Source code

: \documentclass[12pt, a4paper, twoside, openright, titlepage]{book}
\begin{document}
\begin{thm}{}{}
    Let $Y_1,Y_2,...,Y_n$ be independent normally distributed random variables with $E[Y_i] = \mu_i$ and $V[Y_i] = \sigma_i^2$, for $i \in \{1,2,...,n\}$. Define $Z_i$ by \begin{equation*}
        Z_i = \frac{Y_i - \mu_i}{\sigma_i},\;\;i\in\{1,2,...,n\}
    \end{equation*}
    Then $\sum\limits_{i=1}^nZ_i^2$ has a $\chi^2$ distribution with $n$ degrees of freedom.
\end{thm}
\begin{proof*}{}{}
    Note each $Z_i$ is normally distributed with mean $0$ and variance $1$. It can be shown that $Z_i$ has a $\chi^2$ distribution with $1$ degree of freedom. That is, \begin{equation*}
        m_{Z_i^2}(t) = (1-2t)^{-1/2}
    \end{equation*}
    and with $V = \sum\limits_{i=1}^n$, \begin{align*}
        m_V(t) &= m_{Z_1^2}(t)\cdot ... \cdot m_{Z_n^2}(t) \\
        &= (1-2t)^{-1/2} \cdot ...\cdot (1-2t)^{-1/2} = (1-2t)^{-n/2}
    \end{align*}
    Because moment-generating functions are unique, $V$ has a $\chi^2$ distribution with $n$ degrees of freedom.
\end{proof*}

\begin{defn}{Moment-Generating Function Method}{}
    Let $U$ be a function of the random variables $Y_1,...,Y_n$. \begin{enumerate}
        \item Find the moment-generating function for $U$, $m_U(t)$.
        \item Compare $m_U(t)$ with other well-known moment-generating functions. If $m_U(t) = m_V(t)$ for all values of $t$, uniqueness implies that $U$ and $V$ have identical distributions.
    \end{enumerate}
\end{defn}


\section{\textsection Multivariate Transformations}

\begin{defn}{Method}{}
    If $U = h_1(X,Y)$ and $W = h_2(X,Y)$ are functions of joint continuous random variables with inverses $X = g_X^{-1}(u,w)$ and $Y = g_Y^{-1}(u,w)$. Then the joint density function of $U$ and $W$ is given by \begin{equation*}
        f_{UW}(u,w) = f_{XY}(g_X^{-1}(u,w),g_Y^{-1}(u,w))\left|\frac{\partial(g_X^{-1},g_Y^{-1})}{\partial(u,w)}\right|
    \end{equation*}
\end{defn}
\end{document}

++++++

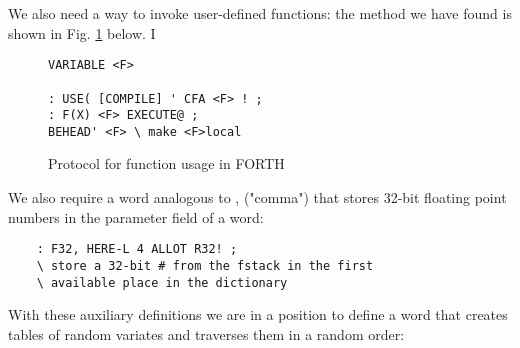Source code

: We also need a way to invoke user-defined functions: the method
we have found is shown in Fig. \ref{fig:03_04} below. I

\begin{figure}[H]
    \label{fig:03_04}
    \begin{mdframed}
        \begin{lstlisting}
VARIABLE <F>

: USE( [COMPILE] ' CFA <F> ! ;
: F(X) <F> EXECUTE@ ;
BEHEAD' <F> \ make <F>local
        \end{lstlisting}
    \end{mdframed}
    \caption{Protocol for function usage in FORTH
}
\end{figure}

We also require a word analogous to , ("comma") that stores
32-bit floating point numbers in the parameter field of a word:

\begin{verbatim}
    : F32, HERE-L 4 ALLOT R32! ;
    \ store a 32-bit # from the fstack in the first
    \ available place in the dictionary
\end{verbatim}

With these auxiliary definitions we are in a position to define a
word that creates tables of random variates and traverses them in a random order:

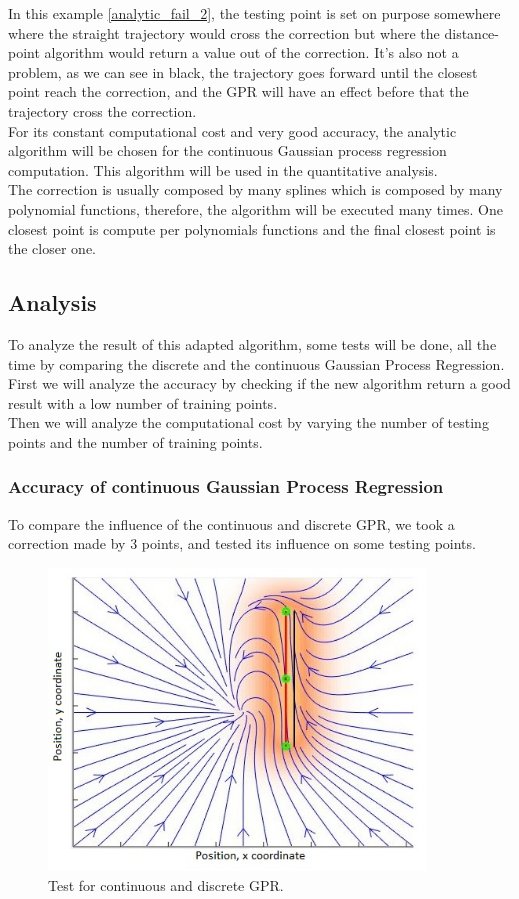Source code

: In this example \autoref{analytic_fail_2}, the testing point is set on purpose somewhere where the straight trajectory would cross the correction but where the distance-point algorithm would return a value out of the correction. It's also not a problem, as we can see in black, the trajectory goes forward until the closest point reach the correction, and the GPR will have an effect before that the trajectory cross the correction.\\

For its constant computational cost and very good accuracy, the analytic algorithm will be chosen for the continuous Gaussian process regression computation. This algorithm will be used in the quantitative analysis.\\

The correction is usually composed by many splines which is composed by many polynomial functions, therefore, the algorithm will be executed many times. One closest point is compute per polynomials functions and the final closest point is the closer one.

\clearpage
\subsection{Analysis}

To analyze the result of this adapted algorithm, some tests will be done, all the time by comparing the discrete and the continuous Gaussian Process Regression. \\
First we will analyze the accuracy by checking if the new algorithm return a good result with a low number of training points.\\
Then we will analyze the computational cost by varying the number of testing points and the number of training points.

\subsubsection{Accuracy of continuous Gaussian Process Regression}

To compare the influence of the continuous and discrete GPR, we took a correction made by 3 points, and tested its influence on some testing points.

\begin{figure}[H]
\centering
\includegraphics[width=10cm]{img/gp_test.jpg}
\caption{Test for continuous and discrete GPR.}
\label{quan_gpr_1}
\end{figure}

++++++

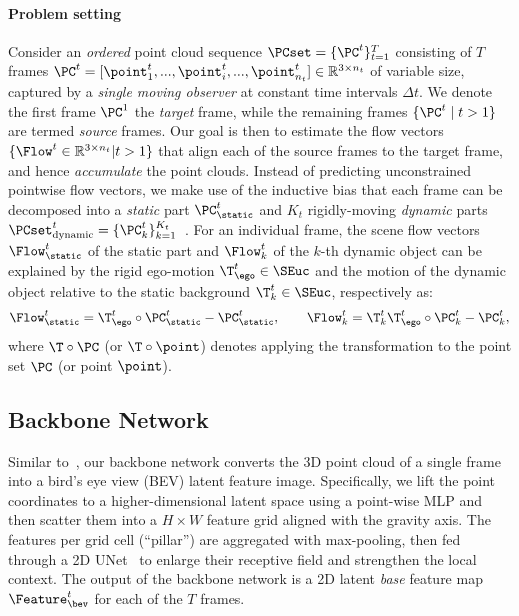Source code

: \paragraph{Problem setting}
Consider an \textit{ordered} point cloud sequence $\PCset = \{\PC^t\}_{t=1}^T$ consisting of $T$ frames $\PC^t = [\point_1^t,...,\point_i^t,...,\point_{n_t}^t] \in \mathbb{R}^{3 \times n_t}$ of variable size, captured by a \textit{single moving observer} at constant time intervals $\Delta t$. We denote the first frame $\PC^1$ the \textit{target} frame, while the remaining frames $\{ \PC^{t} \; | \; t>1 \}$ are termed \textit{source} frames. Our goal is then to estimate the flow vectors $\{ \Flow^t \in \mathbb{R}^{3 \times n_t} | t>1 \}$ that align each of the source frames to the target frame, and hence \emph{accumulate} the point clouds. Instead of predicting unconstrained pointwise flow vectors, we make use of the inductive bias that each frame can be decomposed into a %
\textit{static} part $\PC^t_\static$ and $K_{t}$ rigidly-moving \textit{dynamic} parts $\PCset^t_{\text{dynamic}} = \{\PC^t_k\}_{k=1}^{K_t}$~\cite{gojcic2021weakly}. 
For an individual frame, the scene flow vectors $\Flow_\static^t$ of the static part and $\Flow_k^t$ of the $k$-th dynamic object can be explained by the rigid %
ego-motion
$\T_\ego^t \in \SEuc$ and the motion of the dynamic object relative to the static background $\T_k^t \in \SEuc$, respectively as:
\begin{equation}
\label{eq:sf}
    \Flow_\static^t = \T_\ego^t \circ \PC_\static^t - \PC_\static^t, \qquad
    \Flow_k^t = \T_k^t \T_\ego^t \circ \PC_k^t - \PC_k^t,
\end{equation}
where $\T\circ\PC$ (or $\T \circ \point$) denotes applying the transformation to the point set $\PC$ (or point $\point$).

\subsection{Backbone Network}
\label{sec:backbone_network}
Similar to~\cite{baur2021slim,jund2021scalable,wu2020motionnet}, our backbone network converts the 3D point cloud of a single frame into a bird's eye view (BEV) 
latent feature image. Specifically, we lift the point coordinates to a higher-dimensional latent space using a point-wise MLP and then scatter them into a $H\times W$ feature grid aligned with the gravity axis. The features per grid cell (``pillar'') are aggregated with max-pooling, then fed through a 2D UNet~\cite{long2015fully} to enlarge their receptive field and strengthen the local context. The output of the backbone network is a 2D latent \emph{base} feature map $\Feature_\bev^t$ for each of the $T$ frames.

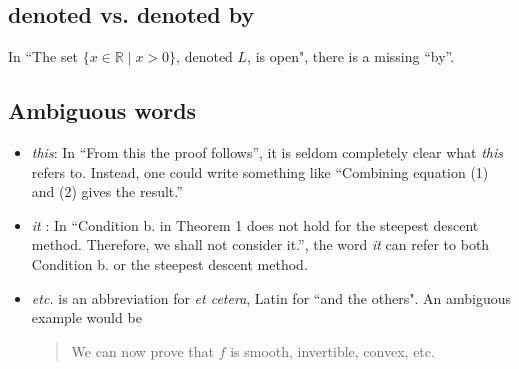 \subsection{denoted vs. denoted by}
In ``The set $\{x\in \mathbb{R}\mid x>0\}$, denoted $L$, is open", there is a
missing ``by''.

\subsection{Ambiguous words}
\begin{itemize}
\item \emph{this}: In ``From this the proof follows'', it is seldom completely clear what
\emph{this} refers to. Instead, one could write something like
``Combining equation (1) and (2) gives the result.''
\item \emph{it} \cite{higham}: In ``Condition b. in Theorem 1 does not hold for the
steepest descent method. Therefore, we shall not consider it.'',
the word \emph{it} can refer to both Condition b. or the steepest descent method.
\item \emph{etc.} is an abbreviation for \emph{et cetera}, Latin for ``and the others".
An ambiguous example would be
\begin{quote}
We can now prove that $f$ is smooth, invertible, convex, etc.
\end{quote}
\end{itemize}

++++++

- WHAT YOU NEED TO DO
Range to print from the listing above: from the line with "word that creates" up to and including the line with "of continuous Gaussian". Please print those lines exactly, with no pictures and nothing more.

- WRITTEN REPLY
word that creates tables of random variates and traverses them in a random order:

Source code

: In this example \autoref{analytic_fail_2}, the testing point is set on purpose somewhere where the straight trajectory would cross the correction but where the distance-point algorithm would return a value out of the correction. It's also not a problem, as we can see in black, the trajectory goes forward until the closest point reach the correction, and the GPR will have an effect before that the trajectory cross the correction.\\

For its constant computational cost and very good accuracy, the analytic algorithm will be chosen for the continuous Gaussian process regression computation. This algorithm will be used in the quantitative analysis.\\

The correction is usually composed by many splines which is composed by many polynomial functions, therefore, the algorithm will be executed many times. One closest point is compute per polynomials functions and the final closest point is the closer one.

\clearpage
\subsection{Analysis}

To analyze the result of this adapted algorithm, some tests will be done, all the time by comparing the discrete and the continuous Gaussian Process Regression. \\
First we will analyze the accuracy by checking if the new algorithm return a good result with a low number of training points.\\
Then we will analyze the computational cost by varying the number of testing points and the number of training points.

\subsubsection{Accuracy of continuous Gaussian Process Regression}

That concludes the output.